Прилив и отлив сменялся с такой быстротой, что в продолжении какой-то полминуты глубина сменялась более чем на сажень. Лотовые, непрерывно мерившие глубину, едва успевали, как заполошные, выкликать число футов. Уже потом командир „Дианы“ подсчитает, что наибольшая разность в уровнях малой и большой воды доходила до 5,5 сажени.
Постепенно кружение фрегата стало медленнее, однако очередным приливом „Диану“ довольно быстро потащило к ближайшему берегу. Якоря, цепи которых давно перекрутились между собой, уже не могли удержать корабль на месте. Казалось, фрегат опрокидывает… Команда спасалась на правых сетках, и в этом положении еще была исполнена команда задраить люки! Затем воцарилась тишина, и только слышны были слова: „Да будет воля Божья!“, „Ребята! Не робейте!“ Фрегат лежал на боку и скрипел во всех частях… Это, казалось, продолжалось около минуты… С новым приливом фрегат начал подниматься…»

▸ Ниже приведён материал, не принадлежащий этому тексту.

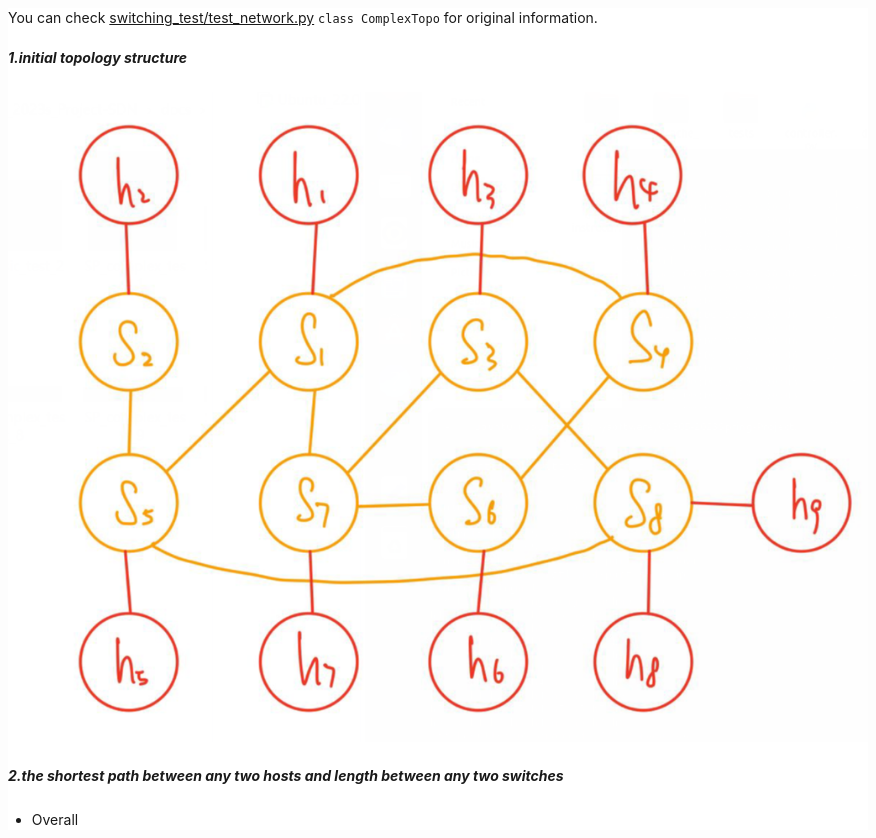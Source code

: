 You can check [switching_test/test_network.py](../tests/switching_test/test_network.py) `class ComplexTopo` for original information.

##### 1.initial topology structure

![SP_complex_test_12](img_sp/SP_complex_test_12.png)

##### 2.the shortest path between any two hosts and length between any two switches

- Overall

Едва корабль вновь оказался на глубине, на шканцы доложили, что в трюм сильно прибывает вода. Немедленно пустили в ход все помпы. В это время прямо по борту из воды всплыла часть корабельного киля. Спустя час с новым отливом «Диану» опять положило на борт, а с последовавшим после этого приливом продвинуло еще ближе к берегу. Затем к этому даже немного привыкли: отлив — фрегат на боку, прилив — продвигается к берегу. Изменить что-либо в этой зловещей закономерности возможности не было. Люди с тревогой вглядывались во все приближающиеся береговые скалы.

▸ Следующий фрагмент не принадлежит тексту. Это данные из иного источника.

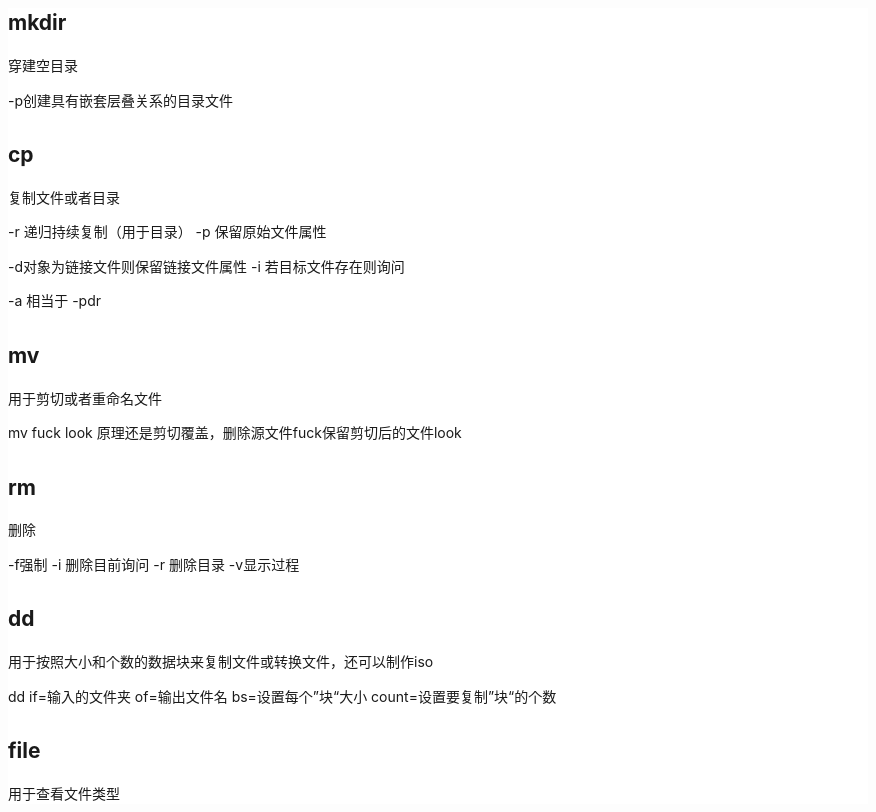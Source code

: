 


## mkdir

穿建空目录

-p创建具有嵌套层叠关系的目录文件





## cp

复制文件或者目录

-r 递归持续复制（用于目录）  	-p 保留原始文件属性

-d对象为链接文件则保留链接文件属性   -i 若目标文件存在则询问

-a 相当于 -pdr





## mv

用于剪切或者重命名文件

mv fuck look  原理还是剪切覆盖，删除源文件fuck保留剪切后的文件look





## rm

删除

-f强制	-i 删除目前询问 	-r 删除目录	 -v显示过程







## dd

用于按照大小和个数的数据块来复制文件或转换文件，还可以制作iso

dd if=输入的文件夹 of=输出文件名 bs=设置每个”块“大小 count=设置要复制”块“的个数







## file

用于查看文件类型
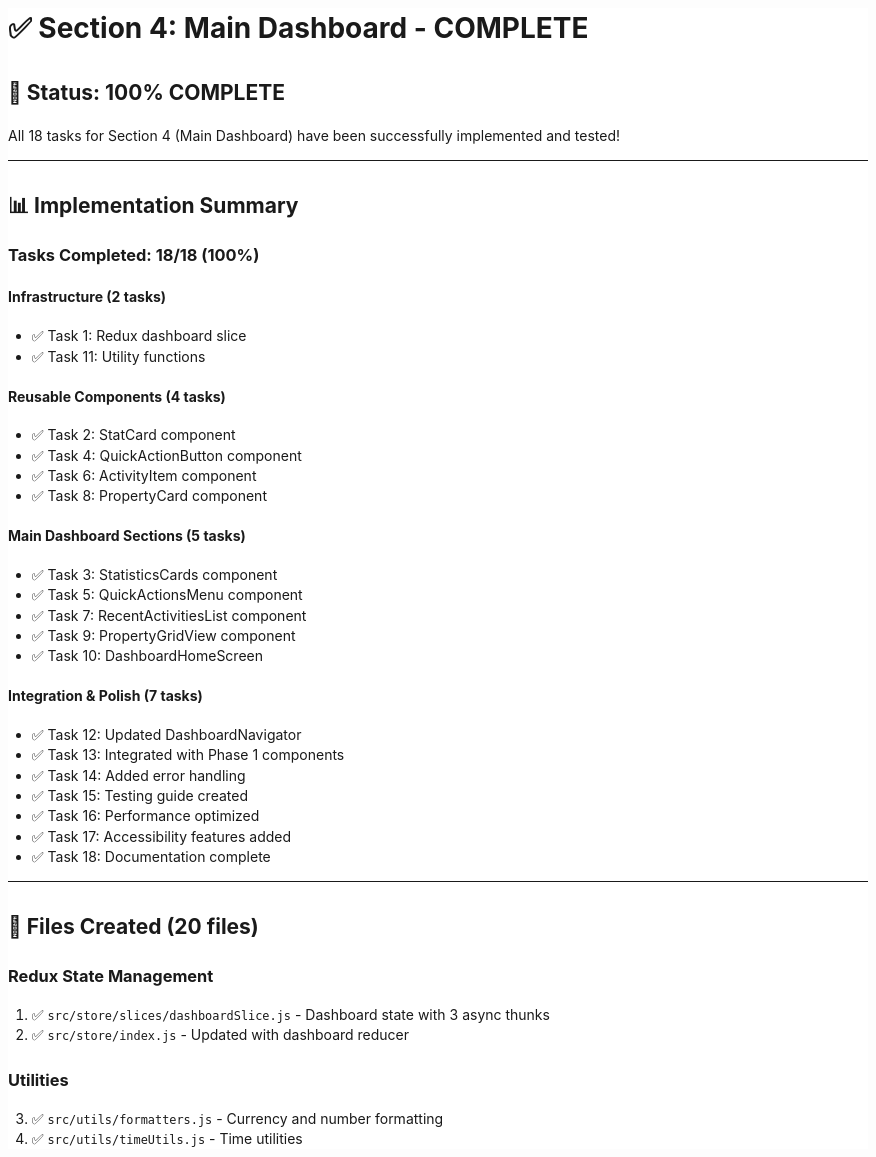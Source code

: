 # ✅ Section 4: Main Dashboard - COMPLETE

## 🎉 Status: 100% COMPLETE

All 18 tasks for Section 4 (Main Dashboard) have been successfully implemented and tested!

---

## 📊 Implementation Summary

### Tasks Completed: 18/18 (100%)

#### Infrastructure (2 tasks)
- ✅ Task 1: Redux dashboard slice
- ✅ Task 11: Utility functions

#### Reusable Components (4 tasks)
- ✅ Task 2: StatCard component
- ✅ Task 4: QuickActionButton component
- ✅ Task 6: ActivityItem component
- ✅ Task 8: PropertyCard component

#### Main Dashboard Sections (5 tasks)
- ✅ Task 3: StatisticsCards component
- ✅ Task 5: QuickActionsMenu component
- ✅ Task 7: RecentActivitiesList component
- ✅ Task 9: PropertyGridView component
- ✅ Task 10: DashboardHomeScreen

#### Integration & Polish (7 tasks)
- ✅ Task 12: Updated DashboardNavigator
- ✅ Task 13: Integrated with Phase 1 components
- ✅ Task 14: Added error handling
- ✅ Task 15: Testing guide created
- ✅ Task 16: Performance optimized
- ✅ Task 17: Accessibility features added
- ✅ Task 18: Documentation complete

---

## 📂 Files Created (20 files)

### Redux State Management
1. ✅ `src/store/slices/dashboardSlice.js` - Dashboard state with 3 async thunks
2. ✅ `src/store/index.js` - Updated with dashboard reducer

### Utilities
3. ✅ `src/utils/formatters.js` - Currency and number formatting
4. ✅ `src/utils/timeUtils.js` - Time utilities
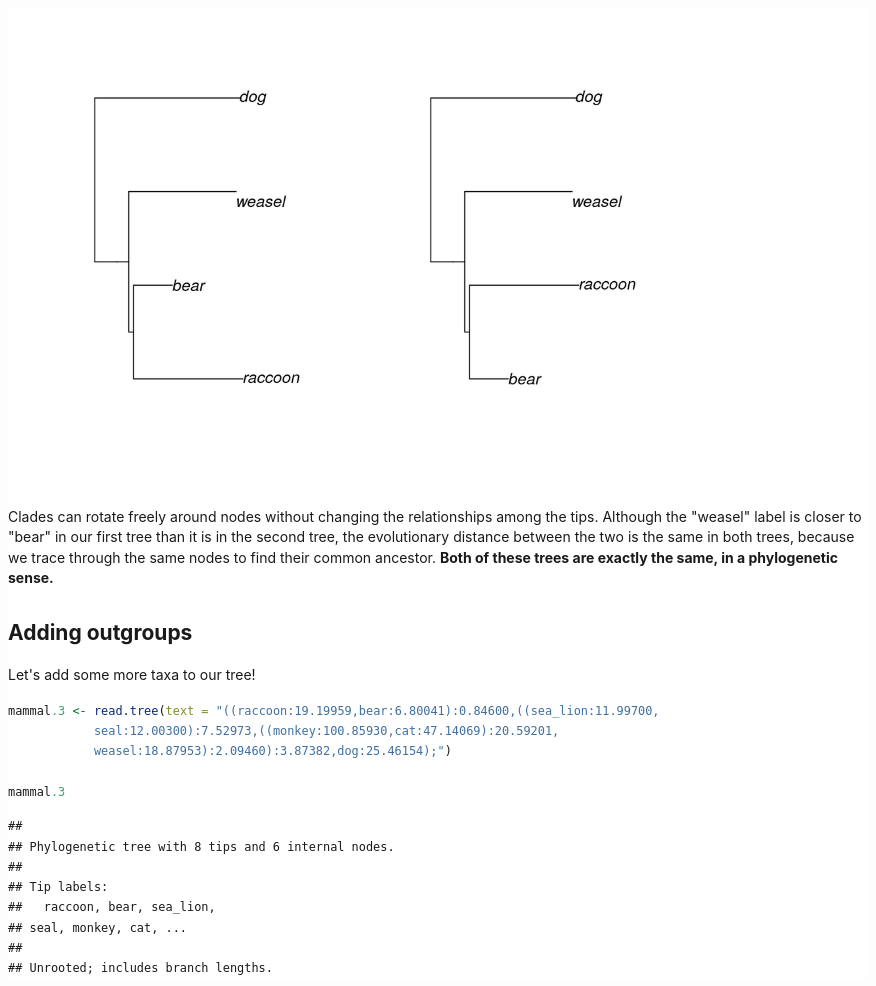 <img src="resources/images/03-tree-thinking_files/figure-html/unnamed-chunk-6-1.png" width="672" />

Clades can rotate freely around nodes without changing the relationships among the tips. Although the "weasel" label is closer to "bear" in our first tree than it is in the second tree, the evolutionary distance between the two is the same in both trees, because we trace through the same nodes to find their common ancestor. **Both of these trees are exactly the same, in a phylogenetic sense.**

## Adding outgroups

Let's add some more taxa to our tree!


``` r
mammal.3 <- read.tree(text = "((raccoon:19.19959,bear:6.80041):0.84600,((sea_lion:11.99700,
            seal:12.00300):7.52973,((monkey:100.85930,cat:47.14069):20.59201,
            weasel:18.87953):2.09460):3.87382,dog:25.46154);")

mammal.3
```

```
## 
## Phylogenetic tree with 8 tips and 6 internal nodes.
## 
## Tip labels:
##   raccoon, bear, sea_lion, 
## seal, monkey, cat, ...
## 
## Unrooted; includes branch lengths.
```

Несмотря на непрерывную работу помп, вода в трюме прибывала с пугающим постоянством — два фута в час. Но и это было еще не все! У «Дианы» вдобавок ко всем повреждениям перебило и оторвало руль. Теперь фрегат стал вообще неуправляем, если бы возможность управления даже у него была. К счастью, отливы и приливы к этому времени стали уже понемногу уменьшаться. Вне всяких сомнений, продлись они еще хотя бы пару часов, участь «Дианы» была бы самой печальной.